Available data:

╭──

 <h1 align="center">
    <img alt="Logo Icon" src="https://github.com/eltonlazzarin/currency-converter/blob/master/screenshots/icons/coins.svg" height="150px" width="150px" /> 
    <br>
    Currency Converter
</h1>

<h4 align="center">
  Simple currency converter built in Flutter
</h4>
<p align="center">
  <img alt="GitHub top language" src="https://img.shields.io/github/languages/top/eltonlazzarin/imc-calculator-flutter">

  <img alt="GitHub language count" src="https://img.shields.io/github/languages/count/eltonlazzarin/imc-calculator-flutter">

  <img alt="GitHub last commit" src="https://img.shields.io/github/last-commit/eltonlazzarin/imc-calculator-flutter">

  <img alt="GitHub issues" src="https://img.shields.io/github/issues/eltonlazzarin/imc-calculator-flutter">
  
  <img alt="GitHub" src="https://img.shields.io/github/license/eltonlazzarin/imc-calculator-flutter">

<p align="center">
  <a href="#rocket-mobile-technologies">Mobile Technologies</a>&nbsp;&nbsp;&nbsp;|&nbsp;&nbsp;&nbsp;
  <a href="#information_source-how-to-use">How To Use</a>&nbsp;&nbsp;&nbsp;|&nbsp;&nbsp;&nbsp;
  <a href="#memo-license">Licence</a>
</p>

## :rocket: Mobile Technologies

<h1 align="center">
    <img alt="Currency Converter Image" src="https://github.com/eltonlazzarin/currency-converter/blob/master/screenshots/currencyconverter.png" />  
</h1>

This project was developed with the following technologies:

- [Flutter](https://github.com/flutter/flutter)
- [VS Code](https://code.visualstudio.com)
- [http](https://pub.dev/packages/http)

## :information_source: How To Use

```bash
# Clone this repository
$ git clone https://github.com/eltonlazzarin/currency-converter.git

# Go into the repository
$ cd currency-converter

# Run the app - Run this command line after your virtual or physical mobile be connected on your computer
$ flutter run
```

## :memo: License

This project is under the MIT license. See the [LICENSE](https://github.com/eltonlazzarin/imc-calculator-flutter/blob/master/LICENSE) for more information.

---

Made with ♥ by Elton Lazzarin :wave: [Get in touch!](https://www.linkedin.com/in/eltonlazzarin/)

╰──
╭──

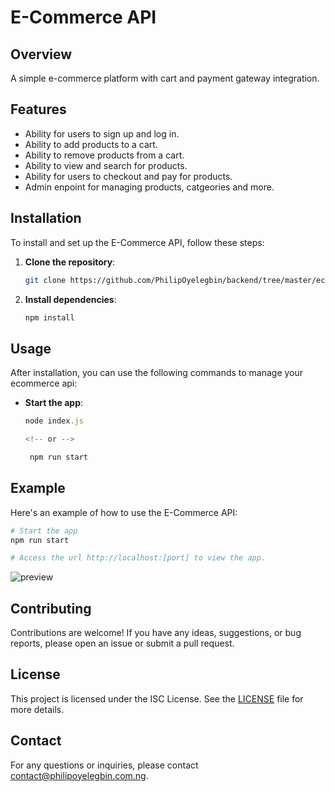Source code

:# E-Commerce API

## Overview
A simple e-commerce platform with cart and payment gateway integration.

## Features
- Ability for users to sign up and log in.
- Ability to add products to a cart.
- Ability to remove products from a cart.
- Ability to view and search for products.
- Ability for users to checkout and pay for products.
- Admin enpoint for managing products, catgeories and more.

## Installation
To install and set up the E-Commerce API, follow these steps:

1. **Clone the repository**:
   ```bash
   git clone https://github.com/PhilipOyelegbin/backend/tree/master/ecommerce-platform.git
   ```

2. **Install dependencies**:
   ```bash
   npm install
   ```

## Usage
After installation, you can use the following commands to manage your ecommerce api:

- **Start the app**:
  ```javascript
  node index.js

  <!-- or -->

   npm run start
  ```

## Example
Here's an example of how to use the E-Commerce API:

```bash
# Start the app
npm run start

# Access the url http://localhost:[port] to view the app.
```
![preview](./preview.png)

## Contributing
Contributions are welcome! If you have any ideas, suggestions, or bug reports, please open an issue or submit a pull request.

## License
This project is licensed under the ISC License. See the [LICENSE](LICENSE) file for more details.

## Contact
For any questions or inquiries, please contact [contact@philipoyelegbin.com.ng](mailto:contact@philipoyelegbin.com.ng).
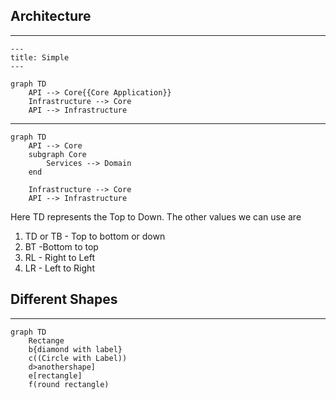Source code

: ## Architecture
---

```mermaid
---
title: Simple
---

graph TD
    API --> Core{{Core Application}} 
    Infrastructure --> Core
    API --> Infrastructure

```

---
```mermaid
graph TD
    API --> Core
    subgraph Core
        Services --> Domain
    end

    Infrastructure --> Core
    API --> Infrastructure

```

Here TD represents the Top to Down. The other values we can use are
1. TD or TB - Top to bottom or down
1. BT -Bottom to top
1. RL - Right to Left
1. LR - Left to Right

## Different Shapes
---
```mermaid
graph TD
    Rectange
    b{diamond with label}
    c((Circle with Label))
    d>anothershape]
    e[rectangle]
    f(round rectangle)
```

╰──

Sift through the material above and copy each line that holds "center".

 <h1 align="center">
<h4 align="center">
<p align="center">
<p align="center">
<h1 align="center">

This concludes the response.